WORK REQUIRED = In the answer, give only the lines from the one containing "## Package fastify" to the end of the listing below, each reproduced word for word.

DATA PROVIDED =
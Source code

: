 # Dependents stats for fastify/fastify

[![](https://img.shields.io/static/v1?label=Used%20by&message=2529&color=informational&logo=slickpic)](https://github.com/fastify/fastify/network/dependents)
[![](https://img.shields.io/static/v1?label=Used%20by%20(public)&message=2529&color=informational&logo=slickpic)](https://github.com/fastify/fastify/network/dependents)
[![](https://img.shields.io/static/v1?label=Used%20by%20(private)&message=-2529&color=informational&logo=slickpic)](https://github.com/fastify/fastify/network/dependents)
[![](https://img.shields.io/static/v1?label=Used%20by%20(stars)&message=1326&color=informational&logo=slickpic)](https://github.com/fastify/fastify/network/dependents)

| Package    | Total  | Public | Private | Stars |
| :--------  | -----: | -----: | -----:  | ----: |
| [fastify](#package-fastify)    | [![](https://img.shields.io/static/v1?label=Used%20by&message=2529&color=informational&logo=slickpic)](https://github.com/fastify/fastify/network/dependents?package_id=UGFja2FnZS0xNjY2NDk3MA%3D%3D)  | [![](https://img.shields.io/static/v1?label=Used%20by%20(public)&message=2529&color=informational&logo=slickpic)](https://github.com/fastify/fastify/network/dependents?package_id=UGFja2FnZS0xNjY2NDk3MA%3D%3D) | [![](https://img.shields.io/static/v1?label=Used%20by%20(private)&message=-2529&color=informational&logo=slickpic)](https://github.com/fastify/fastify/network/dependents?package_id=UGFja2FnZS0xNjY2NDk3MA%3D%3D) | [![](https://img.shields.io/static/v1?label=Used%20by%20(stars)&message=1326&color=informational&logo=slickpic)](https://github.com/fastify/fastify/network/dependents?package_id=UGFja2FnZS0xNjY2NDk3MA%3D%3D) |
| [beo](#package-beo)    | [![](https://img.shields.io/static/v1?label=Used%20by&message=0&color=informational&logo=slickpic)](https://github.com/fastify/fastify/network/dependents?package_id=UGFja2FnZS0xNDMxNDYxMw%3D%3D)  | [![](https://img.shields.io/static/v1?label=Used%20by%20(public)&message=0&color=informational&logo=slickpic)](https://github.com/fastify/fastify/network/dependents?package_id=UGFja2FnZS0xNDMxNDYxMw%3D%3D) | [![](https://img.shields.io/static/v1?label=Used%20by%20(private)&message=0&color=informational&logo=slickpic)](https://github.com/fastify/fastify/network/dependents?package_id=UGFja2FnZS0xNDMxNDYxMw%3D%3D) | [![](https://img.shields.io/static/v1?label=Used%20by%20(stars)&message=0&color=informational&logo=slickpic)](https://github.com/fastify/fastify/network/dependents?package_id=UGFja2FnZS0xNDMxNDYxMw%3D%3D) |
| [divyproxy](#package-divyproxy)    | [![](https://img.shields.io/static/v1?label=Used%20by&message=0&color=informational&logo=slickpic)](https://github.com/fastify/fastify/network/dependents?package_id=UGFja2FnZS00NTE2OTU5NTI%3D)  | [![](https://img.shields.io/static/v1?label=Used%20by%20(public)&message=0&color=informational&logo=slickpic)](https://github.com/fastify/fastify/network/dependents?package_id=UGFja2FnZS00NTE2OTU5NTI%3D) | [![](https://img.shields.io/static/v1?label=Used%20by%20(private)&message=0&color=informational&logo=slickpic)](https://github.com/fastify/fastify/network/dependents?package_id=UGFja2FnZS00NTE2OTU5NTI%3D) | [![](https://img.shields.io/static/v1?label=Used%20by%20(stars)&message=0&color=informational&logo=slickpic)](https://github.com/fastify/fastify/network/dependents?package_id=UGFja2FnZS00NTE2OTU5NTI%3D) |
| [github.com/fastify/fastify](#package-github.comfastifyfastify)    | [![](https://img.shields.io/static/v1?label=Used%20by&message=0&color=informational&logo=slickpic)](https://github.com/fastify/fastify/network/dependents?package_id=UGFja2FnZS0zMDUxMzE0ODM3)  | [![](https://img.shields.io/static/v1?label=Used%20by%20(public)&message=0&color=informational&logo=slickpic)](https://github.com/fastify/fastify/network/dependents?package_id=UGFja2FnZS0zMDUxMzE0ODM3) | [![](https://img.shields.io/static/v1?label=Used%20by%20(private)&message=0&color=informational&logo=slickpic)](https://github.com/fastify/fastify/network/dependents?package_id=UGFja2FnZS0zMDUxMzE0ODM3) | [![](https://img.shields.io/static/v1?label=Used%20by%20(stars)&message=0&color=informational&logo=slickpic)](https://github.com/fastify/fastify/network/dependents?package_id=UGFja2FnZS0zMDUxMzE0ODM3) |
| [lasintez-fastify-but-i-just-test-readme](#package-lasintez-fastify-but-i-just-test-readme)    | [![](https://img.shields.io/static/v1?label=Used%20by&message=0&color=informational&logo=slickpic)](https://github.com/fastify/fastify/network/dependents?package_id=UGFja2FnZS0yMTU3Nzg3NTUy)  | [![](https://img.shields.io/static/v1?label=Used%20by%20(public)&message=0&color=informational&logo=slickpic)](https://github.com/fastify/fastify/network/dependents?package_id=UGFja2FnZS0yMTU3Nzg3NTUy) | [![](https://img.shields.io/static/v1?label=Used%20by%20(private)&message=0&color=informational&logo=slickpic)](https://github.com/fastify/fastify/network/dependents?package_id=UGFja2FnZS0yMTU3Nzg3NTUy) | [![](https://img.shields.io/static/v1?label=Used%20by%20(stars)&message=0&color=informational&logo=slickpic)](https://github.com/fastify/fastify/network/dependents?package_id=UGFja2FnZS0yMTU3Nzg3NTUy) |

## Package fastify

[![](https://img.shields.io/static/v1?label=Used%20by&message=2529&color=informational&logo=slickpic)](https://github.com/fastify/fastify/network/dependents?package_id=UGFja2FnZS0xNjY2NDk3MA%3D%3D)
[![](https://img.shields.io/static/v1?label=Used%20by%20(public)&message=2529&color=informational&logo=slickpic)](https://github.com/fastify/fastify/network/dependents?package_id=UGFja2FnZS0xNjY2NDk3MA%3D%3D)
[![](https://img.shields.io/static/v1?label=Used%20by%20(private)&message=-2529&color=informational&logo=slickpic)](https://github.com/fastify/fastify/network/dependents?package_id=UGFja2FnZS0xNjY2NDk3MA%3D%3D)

TASK OUTPUT =
## Package fastify

[![](https://img.shields.io/static/v1?label=Used%20by&message=2529&color=informational&logo=slickpic)](https://github.com/fastify/fastify/network/dependents?package_id=UGFja2FnZS0xNjY2NDk3MA%3D%3D)
[![](https://img.shields.io/static/v1?label=Used%20by%20(public)&message=2529&color=informational&logo=slickpic)](https://github.com/fastify/fastify/network/dependents?package_id=UGFja2FnZS0xNjY2NDk3MA%3D%3D)
[![](https://img.shields.io/static/v1?label=Used%20by%20(private)&message=-2529&color=informational&logo=slickpic)](https://github.com/fastify/fastify/network/dependents?package_id=UGFja2FnZS0xNjY2NDk3MA%3D%3D)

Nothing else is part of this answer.